### WORKING DATA
┌────────

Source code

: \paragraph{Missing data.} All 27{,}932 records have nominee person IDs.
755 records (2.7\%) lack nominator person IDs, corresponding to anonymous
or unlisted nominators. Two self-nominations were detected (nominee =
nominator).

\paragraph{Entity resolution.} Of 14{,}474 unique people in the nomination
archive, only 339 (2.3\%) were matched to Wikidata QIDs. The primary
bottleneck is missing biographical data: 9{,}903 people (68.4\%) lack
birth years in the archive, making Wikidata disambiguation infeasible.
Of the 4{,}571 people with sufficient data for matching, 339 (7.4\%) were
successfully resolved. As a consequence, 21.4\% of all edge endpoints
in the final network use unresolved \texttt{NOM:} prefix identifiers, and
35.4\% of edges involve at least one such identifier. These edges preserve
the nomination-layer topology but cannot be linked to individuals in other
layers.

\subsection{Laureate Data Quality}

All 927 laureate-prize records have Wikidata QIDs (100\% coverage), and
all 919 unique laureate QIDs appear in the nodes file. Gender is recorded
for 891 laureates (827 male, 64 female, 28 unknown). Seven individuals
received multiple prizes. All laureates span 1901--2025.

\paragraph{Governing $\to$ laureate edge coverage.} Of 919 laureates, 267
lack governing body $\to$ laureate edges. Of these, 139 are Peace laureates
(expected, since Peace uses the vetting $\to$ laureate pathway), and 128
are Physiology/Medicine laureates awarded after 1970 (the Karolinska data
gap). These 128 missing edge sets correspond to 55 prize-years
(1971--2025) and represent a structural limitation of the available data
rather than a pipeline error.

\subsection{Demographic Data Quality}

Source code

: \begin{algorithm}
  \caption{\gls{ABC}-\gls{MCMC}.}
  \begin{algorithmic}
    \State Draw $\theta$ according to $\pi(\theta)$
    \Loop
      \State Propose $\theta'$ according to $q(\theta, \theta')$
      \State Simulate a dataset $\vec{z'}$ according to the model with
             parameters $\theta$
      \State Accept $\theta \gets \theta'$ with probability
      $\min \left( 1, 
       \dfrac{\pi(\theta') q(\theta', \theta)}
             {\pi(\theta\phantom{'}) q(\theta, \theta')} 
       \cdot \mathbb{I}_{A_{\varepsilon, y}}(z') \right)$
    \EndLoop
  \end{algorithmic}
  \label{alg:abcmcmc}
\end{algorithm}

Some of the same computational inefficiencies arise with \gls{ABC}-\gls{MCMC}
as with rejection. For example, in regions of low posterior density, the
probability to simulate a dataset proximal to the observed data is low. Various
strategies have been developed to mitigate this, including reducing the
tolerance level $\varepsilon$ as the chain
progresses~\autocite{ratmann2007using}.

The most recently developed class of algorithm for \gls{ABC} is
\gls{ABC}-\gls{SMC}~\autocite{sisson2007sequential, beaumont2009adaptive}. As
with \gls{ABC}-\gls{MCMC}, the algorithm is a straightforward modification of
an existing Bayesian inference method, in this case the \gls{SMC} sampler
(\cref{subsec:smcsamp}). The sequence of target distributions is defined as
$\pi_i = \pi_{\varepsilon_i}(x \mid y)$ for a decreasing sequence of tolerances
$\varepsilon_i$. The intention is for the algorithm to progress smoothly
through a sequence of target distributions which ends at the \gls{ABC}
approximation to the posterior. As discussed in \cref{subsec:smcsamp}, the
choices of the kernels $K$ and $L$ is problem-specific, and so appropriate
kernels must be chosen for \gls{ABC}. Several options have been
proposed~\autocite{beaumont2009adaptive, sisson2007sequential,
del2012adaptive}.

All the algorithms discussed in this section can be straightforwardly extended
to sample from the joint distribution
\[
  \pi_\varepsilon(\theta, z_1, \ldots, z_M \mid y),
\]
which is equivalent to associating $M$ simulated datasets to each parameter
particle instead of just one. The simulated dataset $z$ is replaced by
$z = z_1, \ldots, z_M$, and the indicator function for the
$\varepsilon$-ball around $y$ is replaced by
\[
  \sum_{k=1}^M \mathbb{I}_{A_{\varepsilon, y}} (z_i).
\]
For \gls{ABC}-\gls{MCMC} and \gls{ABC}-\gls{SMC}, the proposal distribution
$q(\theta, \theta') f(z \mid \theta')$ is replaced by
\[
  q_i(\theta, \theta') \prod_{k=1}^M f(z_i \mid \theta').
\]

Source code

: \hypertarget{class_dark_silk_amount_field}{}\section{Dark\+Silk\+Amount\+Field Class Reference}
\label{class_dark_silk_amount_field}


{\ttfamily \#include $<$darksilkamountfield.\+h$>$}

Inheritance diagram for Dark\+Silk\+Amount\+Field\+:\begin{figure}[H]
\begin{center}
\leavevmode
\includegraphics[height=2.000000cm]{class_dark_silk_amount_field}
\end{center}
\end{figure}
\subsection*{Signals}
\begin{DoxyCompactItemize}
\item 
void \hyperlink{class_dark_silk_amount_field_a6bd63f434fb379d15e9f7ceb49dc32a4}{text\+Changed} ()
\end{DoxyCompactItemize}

└────────

### WHAT IS NEEDED
Go through the listing above and pull out each line containing the word "lack".

### FINISHED EXERCISE
755 records (2.7\%) lack nominator person IDs, corresponding to anonymous
bottleneck is missing biographical data: 9{,}903 people (68.4\%) lack
lack governing body $\to$ laureate edges. Of these, 139 are Peace laureates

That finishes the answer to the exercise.